Work out how many lines of the listing hold "from" and return that number by itself.

[The input]
┌──
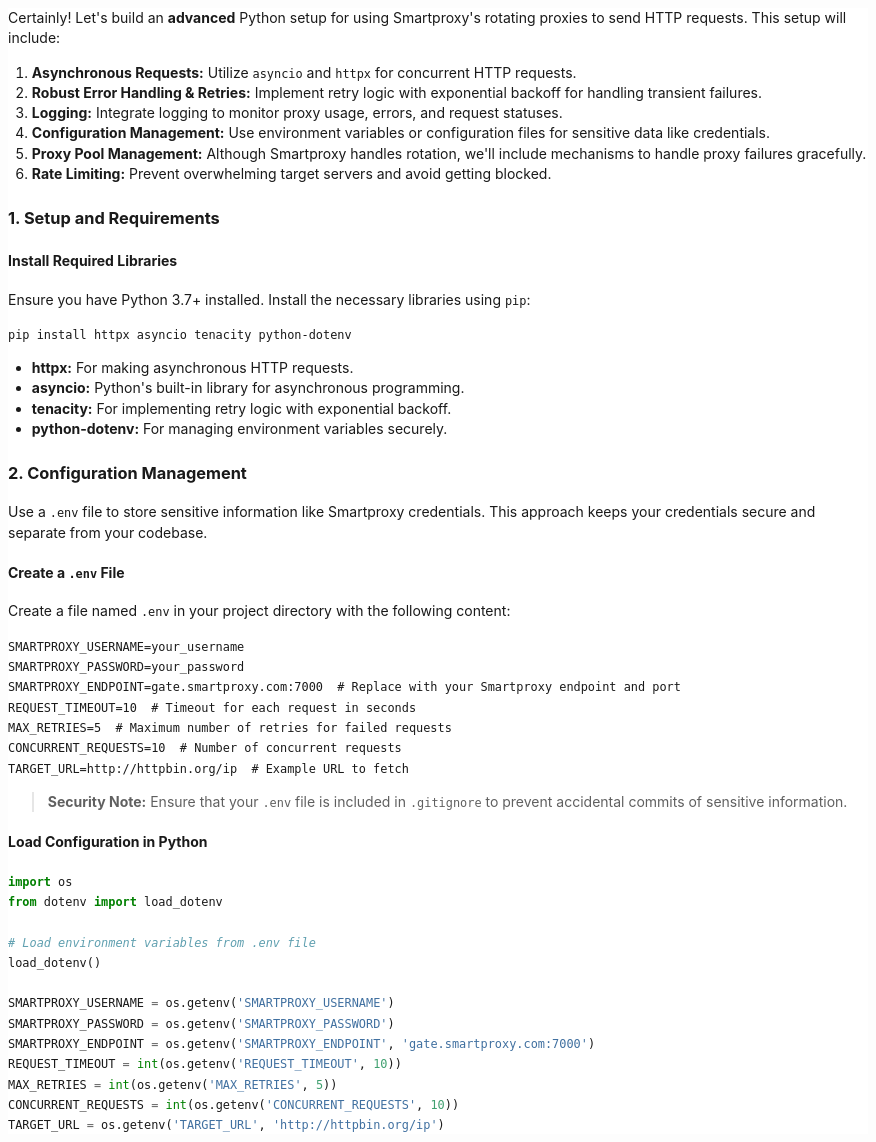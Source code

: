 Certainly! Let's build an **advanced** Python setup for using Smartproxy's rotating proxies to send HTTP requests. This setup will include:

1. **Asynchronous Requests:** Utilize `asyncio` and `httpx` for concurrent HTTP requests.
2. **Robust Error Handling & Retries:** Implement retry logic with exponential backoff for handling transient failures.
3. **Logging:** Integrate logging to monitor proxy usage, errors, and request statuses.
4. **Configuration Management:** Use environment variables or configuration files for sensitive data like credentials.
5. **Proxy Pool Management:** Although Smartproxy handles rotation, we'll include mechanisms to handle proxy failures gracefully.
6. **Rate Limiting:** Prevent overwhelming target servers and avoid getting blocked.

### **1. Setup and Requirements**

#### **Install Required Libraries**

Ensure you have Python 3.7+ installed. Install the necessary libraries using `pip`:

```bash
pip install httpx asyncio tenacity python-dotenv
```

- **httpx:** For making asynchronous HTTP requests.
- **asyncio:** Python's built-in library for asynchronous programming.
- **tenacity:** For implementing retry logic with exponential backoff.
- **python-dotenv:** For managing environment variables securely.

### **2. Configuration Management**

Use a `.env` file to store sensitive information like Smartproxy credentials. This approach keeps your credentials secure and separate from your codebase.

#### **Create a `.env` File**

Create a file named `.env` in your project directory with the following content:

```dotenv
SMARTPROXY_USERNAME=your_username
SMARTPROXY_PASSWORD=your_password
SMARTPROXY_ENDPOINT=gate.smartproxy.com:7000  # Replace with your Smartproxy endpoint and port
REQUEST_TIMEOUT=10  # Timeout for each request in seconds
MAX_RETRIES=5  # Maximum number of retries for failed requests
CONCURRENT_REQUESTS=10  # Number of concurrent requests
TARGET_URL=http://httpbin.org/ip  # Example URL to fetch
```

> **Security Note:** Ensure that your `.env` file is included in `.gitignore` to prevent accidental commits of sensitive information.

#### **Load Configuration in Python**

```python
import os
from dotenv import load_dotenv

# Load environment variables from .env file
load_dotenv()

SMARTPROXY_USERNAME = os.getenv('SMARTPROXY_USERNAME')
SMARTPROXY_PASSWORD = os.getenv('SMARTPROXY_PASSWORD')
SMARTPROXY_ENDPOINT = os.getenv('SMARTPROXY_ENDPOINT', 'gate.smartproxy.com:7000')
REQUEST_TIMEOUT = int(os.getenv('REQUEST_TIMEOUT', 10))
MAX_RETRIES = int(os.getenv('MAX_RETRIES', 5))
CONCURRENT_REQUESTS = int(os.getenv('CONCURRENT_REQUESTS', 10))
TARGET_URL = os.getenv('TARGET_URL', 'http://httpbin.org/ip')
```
└──
┌──
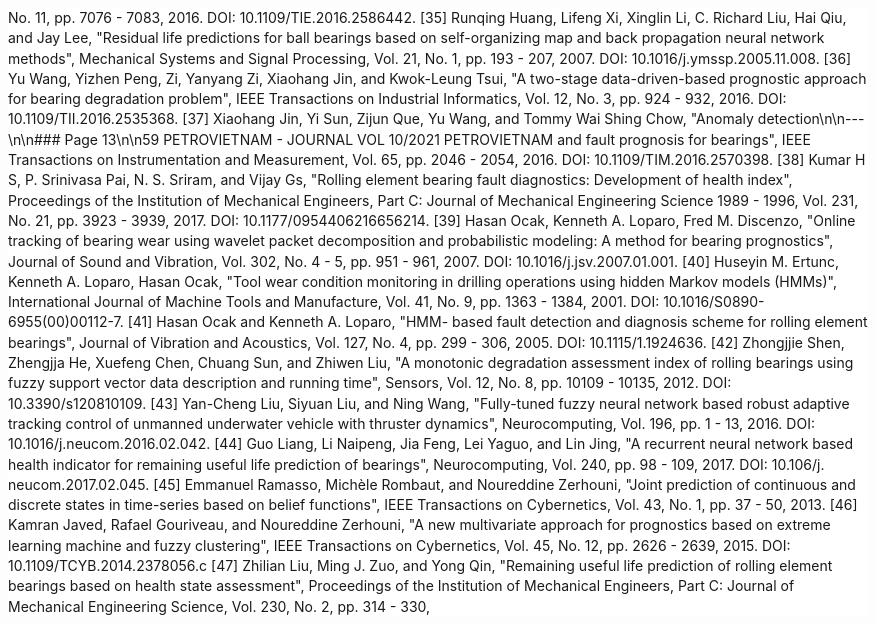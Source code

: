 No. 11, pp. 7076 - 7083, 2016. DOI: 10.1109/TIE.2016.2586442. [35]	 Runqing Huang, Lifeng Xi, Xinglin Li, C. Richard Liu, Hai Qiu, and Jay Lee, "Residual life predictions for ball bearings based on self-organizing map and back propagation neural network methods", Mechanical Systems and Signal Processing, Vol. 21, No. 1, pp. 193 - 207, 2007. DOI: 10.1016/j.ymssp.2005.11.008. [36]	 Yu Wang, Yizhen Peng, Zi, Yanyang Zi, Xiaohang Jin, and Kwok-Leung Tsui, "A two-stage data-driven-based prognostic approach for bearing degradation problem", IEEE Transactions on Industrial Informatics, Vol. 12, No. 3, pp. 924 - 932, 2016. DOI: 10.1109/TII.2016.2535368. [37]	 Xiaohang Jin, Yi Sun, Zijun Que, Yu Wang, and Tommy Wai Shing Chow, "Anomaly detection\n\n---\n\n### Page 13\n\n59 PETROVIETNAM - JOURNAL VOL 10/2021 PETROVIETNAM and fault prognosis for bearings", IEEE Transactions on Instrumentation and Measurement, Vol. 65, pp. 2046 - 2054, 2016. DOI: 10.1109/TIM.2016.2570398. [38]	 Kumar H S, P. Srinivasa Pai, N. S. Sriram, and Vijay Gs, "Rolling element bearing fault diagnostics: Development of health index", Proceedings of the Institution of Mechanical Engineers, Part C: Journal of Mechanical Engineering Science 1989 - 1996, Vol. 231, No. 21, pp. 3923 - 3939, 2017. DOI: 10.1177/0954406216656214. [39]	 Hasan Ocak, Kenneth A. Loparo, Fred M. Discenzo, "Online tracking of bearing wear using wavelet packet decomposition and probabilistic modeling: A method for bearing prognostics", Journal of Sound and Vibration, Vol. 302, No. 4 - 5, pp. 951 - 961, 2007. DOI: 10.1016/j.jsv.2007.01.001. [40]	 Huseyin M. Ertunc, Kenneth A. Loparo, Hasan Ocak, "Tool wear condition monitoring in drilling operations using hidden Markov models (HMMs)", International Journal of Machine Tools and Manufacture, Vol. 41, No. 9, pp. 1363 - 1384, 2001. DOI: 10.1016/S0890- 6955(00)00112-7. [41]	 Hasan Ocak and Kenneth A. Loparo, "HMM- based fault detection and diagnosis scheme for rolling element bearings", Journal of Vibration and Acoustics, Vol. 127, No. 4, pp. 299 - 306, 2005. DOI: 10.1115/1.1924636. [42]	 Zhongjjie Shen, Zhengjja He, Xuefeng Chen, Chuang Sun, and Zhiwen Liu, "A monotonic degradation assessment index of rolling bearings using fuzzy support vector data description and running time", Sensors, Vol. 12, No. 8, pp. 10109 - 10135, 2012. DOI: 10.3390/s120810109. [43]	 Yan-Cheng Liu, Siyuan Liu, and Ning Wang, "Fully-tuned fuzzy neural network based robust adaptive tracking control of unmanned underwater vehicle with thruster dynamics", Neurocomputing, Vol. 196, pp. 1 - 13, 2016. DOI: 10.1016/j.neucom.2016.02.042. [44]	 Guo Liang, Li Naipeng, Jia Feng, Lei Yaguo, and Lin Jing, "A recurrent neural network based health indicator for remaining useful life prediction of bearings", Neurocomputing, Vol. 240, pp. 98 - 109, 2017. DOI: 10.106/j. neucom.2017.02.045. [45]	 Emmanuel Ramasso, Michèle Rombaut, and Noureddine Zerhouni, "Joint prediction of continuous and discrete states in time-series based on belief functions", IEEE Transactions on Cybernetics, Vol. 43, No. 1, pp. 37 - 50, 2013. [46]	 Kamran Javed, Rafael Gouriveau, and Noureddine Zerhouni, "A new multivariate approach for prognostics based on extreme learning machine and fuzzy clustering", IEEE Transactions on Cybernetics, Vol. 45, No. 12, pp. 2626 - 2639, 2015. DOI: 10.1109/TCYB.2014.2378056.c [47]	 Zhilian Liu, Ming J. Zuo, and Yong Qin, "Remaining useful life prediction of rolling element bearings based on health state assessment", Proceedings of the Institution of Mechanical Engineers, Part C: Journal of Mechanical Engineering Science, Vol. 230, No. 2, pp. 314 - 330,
└──
┌──
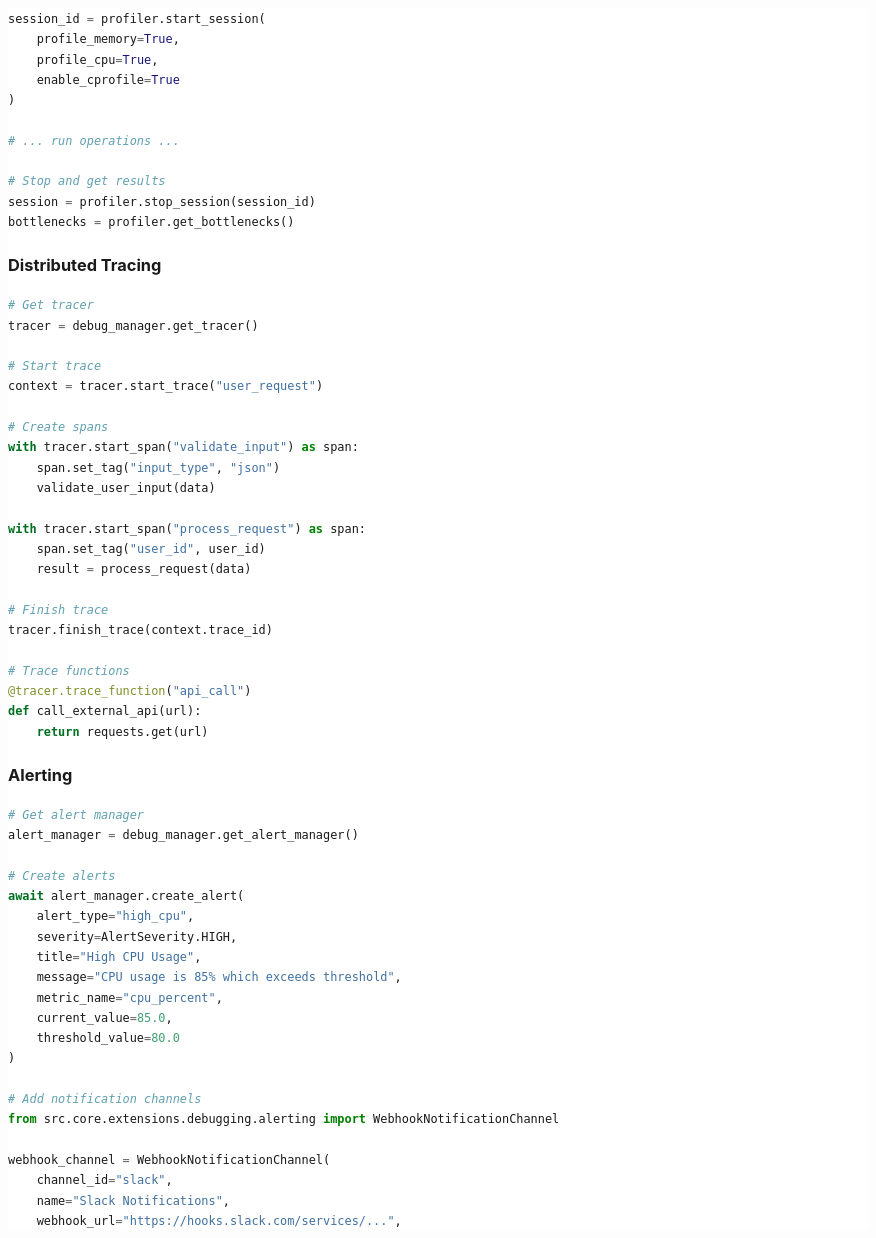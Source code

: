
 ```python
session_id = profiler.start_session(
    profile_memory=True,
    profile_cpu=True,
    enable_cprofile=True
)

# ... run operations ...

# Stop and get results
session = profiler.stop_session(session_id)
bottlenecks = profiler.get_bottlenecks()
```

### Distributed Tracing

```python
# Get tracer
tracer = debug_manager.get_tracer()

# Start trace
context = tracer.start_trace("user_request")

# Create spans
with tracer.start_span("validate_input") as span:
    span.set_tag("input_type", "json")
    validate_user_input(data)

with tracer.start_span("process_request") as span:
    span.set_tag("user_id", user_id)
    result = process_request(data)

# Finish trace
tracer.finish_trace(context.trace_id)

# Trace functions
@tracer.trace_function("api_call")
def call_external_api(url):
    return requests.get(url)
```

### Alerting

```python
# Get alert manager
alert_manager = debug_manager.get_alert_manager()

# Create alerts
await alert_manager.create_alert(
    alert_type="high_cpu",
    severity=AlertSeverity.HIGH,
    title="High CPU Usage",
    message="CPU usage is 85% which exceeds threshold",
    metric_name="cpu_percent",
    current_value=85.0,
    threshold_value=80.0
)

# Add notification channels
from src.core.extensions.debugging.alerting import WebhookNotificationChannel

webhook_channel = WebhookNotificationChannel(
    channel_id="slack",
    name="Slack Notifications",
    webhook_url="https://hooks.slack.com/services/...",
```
└──
[Written response] 4